European stock markets edged higher this morning, with exceptions in Italy and Spain. Spain’s IBEX 35 index extended recent losses and was down 1.4% on the day by lunchtime today, the first day of trading after a ban on short selling dating from last July came to an end yesterday. Spanish stocks have now erased their gains from January.
The S&P 500 by contrast has seen its best start to a year since 1997, rising 5.2% last month.
“Earnings are strong, the economies around the world are bottoming and valuations are attractive,” reckons Paul Zemsky, head of asset allocation at ING Investment Management in New York.
BNP Paribas today became the fifth big bank to follow Goldman Sachs and cut its 2013 gold price forecast by up to $100 per ounce.
The French bank’s analysts now believe gold will average $1790 per ounce this year.
Credit Suisse meantime published a note today entitled ‘Gold: The Beginning of the End of an Era’, arguing that the 2011 gold price peak could prove to have been the high “in this cycle” as the financial crisis grows less acute.
Like gold, silver also edged higher this morning, ticking above $31.40 an ounce, while other commodities were broadly flat.
China’s manufacturing sector meantime continued to expand in January, though at a slower rate than the month before, according to official purchasing managers’ index data published by Beijing Friday.
China’s official manufacturing PMI fell to 50.4 last month, down from 50.6 in December, with a figure above 50 indicating sector expansion.
HSBC’s manufacturing PMI by contrast rose to 52.3, up from 51.9 a month earlier, implying an accelerated growth rate. The HSBC PMI is more heavily weighted towards small and medium enterprises than the official PMI, which places greater emphasis on the views of purchasing managers at larger state-owned enterprises.

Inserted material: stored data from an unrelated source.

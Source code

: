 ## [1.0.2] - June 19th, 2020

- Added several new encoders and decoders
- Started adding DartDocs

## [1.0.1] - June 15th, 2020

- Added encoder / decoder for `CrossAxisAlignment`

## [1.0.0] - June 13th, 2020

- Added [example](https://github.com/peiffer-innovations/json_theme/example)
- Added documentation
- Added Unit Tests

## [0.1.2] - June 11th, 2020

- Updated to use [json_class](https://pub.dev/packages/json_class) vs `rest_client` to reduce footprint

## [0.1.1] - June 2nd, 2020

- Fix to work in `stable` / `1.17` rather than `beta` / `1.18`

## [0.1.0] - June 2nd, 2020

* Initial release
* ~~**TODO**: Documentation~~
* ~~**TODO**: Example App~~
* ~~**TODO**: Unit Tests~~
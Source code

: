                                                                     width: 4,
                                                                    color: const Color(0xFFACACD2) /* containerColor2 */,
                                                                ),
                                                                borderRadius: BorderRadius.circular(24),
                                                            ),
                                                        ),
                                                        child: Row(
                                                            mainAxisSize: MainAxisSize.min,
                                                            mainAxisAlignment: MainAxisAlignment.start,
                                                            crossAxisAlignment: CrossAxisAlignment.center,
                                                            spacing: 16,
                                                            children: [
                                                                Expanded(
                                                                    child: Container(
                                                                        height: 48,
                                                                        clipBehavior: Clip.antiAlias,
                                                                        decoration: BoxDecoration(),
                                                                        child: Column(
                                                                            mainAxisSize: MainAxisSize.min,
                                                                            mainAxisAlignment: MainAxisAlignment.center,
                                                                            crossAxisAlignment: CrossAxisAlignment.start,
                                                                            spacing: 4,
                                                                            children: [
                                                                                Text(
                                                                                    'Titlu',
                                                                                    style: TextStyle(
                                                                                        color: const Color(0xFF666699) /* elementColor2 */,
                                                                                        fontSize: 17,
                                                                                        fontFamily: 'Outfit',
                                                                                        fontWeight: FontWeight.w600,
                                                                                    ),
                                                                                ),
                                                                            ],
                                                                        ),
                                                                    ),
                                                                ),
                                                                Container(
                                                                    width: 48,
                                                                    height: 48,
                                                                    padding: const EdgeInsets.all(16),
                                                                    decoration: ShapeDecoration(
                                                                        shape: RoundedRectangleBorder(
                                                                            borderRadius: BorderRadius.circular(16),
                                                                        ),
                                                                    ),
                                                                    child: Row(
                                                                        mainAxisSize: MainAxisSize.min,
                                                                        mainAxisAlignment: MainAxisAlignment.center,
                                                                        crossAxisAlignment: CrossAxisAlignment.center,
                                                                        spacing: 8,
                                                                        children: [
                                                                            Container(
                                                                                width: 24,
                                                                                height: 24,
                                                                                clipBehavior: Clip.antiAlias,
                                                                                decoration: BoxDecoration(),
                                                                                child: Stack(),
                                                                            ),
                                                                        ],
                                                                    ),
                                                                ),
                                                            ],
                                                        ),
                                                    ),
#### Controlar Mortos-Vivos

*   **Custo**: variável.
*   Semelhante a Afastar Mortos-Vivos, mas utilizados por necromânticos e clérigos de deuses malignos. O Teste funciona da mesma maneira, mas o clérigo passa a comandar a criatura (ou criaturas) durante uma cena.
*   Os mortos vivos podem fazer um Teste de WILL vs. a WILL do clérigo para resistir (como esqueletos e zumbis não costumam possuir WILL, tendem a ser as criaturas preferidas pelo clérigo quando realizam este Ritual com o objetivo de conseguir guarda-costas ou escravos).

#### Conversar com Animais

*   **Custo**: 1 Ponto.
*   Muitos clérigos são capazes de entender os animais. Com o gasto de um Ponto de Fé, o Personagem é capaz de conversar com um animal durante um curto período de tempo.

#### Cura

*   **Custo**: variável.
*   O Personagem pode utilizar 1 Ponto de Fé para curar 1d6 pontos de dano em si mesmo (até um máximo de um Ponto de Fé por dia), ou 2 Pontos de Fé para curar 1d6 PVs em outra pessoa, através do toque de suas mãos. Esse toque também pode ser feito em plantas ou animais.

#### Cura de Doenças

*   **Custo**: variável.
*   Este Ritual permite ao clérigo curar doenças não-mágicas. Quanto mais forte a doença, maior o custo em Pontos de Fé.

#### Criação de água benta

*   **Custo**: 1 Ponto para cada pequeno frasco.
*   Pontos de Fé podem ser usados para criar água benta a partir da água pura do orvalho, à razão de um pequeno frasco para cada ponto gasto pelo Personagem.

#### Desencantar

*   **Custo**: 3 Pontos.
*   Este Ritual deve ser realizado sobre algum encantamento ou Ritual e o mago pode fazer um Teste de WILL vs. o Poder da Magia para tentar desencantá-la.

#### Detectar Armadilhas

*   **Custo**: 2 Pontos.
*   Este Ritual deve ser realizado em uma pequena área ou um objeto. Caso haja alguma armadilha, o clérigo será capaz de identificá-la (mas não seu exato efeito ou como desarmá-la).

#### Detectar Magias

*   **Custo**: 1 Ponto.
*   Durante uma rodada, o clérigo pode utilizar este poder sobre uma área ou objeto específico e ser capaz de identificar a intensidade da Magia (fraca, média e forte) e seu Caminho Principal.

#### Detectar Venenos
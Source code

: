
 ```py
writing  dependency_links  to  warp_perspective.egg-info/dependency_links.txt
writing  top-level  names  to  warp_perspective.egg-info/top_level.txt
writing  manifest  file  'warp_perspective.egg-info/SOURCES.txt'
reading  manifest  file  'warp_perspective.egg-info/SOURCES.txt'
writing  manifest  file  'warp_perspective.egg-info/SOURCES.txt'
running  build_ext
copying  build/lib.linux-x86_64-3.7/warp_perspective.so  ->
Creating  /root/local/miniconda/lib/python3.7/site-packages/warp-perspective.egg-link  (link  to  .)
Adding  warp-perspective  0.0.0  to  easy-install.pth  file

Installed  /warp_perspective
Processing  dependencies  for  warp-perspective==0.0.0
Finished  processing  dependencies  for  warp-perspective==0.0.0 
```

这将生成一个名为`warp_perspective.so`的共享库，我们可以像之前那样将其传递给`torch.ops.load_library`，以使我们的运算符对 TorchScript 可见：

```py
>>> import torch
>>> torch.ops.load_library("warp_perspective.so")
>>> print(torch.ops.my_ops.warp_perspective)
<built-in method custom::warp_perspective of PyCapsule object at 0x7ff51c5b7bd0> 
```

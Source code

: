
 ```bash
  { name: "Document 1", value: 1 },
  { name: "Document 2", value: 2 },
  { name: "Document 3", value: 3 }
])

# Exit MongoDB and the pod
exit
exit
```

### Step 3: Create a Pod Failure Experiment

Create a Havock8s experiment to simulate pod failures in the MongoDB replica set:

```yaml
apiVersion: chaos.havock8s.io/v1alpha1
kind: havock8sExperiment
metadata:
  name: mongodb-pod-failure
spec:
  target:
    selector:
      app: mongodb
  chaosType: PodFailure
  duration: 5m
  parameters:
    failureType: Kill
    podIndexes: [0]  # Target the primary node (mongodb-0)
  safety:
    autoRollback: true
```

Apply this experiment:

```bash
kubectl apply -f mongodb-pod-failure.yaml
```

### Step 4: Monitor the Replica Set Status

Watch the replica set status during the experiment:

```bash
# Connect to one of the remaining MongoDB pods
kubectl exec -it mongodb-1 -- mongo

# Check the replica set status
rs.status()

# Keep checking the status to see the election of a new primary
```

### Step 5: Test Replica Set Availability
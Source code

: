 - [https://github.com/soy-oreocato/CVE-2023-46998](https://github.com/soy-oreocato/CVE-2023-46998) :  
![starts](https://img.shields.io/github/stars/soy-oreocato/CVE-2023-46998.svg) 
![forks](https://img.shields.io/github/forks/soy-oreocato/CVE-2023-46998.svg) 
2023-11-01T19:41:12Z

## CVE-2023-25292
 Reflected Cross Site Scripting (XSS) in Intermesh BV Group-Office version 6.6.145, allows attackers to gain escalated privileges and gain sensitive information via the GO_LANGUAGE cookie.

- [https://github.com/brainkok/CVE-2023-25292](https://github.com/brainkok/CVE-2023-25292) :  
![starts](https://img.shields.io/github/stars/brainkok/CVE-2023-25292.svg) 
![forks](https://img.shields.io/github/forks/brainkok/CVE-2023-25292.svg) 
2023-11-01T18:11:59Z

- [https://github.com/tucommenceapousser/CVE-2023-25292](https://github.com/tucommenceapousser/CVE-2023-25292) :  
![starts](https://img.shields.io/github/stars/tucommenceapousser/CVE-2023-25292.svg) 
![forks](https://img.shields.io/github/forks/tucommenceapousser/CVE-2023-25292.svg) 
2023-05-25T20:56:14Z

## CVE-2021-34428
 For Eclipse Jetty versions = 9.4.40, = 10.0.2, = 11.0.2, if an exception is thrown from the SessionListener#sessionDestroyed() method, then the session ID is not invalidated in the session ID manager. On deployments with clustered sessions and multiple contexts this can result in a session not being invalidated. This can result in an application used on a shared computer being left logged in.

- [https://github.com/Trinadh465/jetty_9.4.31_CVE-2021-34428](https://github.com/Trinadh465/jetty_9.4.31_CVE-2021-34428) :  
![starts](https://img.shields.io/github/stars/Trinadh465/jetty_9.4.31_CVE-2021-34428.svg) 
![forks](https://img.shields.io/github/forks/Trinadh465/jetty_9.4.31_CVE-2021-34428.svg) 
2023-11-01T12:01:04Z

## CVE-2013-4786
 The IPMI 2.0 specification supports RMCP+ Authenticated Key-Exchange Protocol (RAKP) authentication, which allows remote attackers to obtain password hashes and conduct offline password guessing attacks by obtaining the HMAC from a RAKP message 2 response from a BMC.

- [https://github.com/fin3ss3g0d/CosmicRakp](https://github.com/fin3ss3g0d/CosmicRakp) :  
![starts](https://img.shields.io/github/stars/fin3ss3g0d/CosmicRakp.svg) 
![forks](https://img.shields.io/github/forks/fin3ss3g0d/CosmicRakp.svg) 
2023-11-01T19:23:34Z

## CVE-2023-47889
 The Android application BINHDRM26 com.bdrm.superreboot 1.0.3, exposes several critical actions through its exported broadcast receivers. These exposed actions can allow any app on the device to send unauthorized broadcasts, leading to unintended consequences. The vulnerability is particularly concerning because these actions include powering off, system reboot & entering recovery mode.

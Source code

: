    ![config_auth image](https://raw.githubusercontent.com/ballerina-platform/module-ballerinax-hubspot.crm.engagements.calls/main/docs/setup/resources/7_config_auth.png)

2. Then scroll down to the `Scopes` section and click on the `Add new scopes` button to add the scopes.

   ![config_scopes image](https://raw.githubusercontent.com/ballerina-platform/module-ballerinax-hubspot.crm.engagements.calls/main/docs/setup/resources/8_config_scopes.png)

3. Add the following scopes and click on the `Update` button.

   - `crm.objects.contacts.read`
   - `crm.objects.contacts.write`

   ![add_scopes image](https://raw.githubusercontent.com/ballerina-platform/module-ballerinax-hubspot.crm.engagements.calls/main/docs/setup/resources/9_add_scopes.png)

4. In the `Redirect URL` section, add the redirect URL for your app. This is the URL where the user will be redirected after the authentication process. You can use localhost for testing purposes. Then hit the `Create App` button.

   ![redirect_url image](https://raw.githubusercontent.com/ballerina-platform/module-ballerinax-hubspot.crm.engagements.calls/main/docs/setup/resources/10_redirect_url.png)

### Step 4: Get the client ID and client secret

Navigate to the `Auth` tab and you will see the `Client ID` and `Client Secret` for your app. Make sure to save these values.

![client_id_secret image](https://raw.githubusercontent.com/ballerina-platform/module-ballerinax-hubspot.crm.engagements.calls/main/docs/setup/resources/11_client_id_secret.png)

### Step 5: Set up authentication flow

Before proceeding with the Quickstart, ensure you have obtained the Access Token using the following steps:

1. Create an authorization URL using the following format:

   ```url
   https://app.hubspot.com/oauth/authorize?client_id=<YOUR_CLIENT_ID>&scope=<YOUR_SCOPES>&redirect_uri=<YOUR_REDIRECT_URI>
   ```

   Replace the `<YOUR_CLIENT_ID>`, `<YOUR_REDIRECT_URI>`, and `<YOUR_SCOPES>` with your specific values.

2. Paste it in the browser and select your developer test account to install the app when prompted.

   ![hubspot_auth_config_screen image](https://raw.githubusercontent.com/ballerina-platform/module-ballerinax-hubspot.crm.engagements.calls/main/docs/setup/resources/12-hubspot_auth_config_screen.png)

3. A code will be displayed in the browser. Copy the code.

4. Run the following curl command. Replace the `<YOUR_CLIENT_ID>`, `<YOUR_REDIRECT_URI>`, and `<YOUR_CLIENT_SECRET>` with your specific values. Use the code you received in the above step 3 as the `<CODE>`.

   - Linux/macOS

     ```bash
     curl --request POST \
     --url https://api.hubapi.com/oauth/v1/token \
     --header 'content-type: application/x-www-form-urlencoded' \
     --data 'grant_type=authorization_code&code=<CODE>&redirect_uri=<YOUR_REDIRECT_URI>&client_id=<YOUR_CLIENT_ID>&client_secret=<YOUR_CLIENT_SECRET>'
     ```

“Overall, I will put more weight on today’s official PMI, largely because the current recovery is still rather narrowly based,” says Li-Gang Liu, chief China economist at ANZ.
“We believe the state sector tends to benefit from this round recovery much more than the SME sector, a sector that tends to dominate the HSBC sample. The HSBC PMI also has a pattern of pro-cyclicality. When the markets are optimistic, the HSBC often becomes more so, and vice versa.”
Over in Europe, Germany’s manufacturing PMI rose from 46.0 in December to 49.8 last month, while for the Eurozone as a whole the manufacturing PMI rose from 46.1 to 47.9.
“Providing there are no further setbacks to the region’s debt crisis, these data add to the expectation that the Eurozone is on course to return to growth by mid-2013,” says Chris Williamson, chief economist at Markit, which produces the European PMI data.
In the UK meantime, manufacturing PMI fell last month to 50.8, down from 51.2 a month earlier. Similar PMI data for the US are released later today.
The US Senate Thursday approved legislation to extend the federal debt ceiling until May 19. The legislation now needs to be signed into law by President Obama.
The US Mint meantime reported a record monthly volume of silver American Eagle bullion coin sales for January. Just under 7.5 million ounces of the silver coins – which are produced specifically for investment purposes – were sold last month. Sales of gold American Eagle coins were their highest since July 2010 at 150,000 ounces.